Okulun girişindeki zeminde Suriye lideri Beşşar Esad’ın iki resmi var. Muhaliflerin olduğu her yerde bu bir gelenek haline gelmiş. Esad resmine basmadan bir binaya girmek neredeye mümkün değil. Cezaevine çevrilen okulun yerini bulmak zor. Dışarıdan bakıldığında bir hapishane olduğu anlaşılmıyor. Okula gidene kadar birkaç kontrol noktası var. Halep Komutanı Hacı’dan özel izin aldığımızı söylüyoruz. Ancak buna inanan yok. Görevlilerle Hacı’nın birkaç kez konuşmasının ardından tüm
güvenlik
noktalarını geçiyoruz ve hapishane müdürü Ebu Hatim’in yanına varıyoruz.
‘Burada el kesmiyoruz’
Hatim’in verdiği bilgilere göre, hapishanede sadece Esad’a tabi olanlar bulunuyor. Hırsızlık, tecavüz gibi adi suçu bulunanlar burada tutulmuyor. Hatim, “Burada el kesmiyoruz” diyerek hapishane şartlarını şöyle anlatıyor: “5 kişilik mahkeme heyeti 2 günde bir geliyor. Yargılama yapılıyor. Buraya suçu kesin olduğu ispatlananlar getiriliyor. İspat için mutlaka şahit olması gerekiyor. Halep’te alınan şahit ifadeleri buraya gönderiliyor. Ona göre yargılama yapılıyor. 15 gün önce burayı kurduk. Şu ana kadar sadece 3 polis serbest bırakıldı.
Ceza
verilen olmadı. Her mahkeme zamanında 4-5 kişi yargılanabiliyor.
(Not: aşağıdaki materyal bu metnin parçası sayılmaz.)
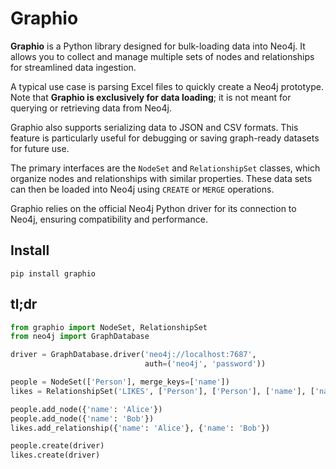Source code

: # Graphio

**Graphio** is a Python library designed for bulk-loading data into Neo4j. It allows you to collect and manage multiple
sets of nodes and relationships for streamlined data ingestion.

A typical use case is parsing Excel files to quickly create a Neo4j prototype. Note that **Graphio is exclusively for
data loading**; it is not meant for querying or retrieving data from Neo4j.

Graphio also supports serializing data to JSON and CSV formats. This feature is particularly useful for debugging or
saving graph-ready datasets for future use.

The primary interfaces are the `NodeSet` and `RelationshipSet` classes, which organize nodes and relationships with
similar properties. These data sets can then be loaded into Neo4j using `CREATE` or `MERGE` operations.

Graphio relies on the official Neo4j Python driver for its connection to Neo4j, ensuring compatibility and performance.

## Install

```shell
pip install graphio
```

## tl;dr

```python
from graphio import NodeSet, RelationshipSet
from neo4j import GraphDatabase

driver = GraphDatabase.driver('neo4j://localhost:7687', 
                              auth=('neo4j', 'password'))

people = NodeSet(['Person'], merge_keys=['name'])
likes = RelationshipSet('LIKES', ['Person'], ['Person'], ['name'], ['name'])

people.add_node({'name': 'Alice'})
people.add_node({'name': 'Bob'})
likes.add_relationship({'name': 'Alice'}, {'name': 'Bob'})

people.create(driver)
likes.create(driver)
```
Suçu ispat edilemeyenler Halep merkezdeki nezarethanelerde bekletiliyor. Sonra da bırakılıyor. Biz ne yiyorsak onlara da aynı yemeği veriyoruz. Sahurda ve iftarda yemek veriliyor. Soğuk su veriyoruz.”
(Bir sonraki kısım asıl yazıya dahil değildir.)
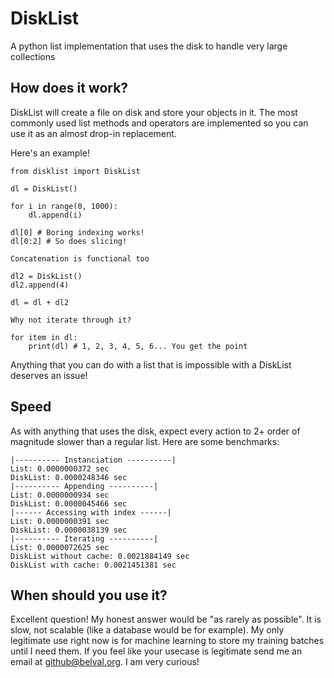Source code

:# DiskList
A python list implementation that uses the disk to handle very large collections

## How does it work?

DiskList will create a file on disk and store your objects in it. The most commonly used list methods and operators are implemented so you can use it as an almost drop-in replacement.

Here's an example!

```
from disklist import DiskList

dl = DiskList()

for i in range(0, 1000):
    dl.append(i)

dl[0] # Boring indexing works!
dl[0:2] # So does slicing!

Concatenation is functional too

dl2 = DiskList()
dl2.append(4)

dl = dl + dl2

Why not iterate through it?

for item in dl:
    print(dl) # 1, 2, 3, 4, 5, 6... You get the point

```

Anything that you can do with a list that is impossible with a DiskList deserves an issue!

## Speed

As with anything that uses the disk, expect every action to 2+ order of magnitude slower than a regular list. Here are some benchmarks:

```
|---------- Instanciation ----------|
List: 0.0000000372 sec
DiskList: 0.0000248346 sec
|---------- Appending ----------|
List: 0.0000000934 sec
DiskList: 0.0000045466 sec
|------ Accessing with index ------|
List: 0.0000000391 sec
DiskList: 0.0000038139 sec
|---------- Iterating ----------|
List: 0.0000072625 sec
DiskList without cache: 0.0021884149 sec
DiskList with cache: 0.0021451381 sec
```

## When should you use it?

Excellent question! My honest answer would be "as rarely as possible". It is slow, not scalable (like a database would be for example). My only legitimate use right now is for machine learning to store my training batches until I need them. If you feel like your usecase is legitimate send me an email at github@belval.org. I am very curious!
Savaş sırasında eğer bir kişiden
haber
alınamıyorsa ya da kaçırılmışsa, o kişinin akıbetinin ne olduğunu öğrenmek çok zor. Halep’te yanında bulunduğumuz muhaliflerin karargâhına önceki gün Mahmut adında bir kişi geldi. Ağabeyinin 10 gün önce Halep’in merkezinde Mesene Hanano bölgesinde kaçırıldığını söyledi. Telefon açtığında karşısındaki kişinin ‘Kellesini göndeririz’ dediğini söylüyordu. Kimler tarafından kaçırıldığı meçhul.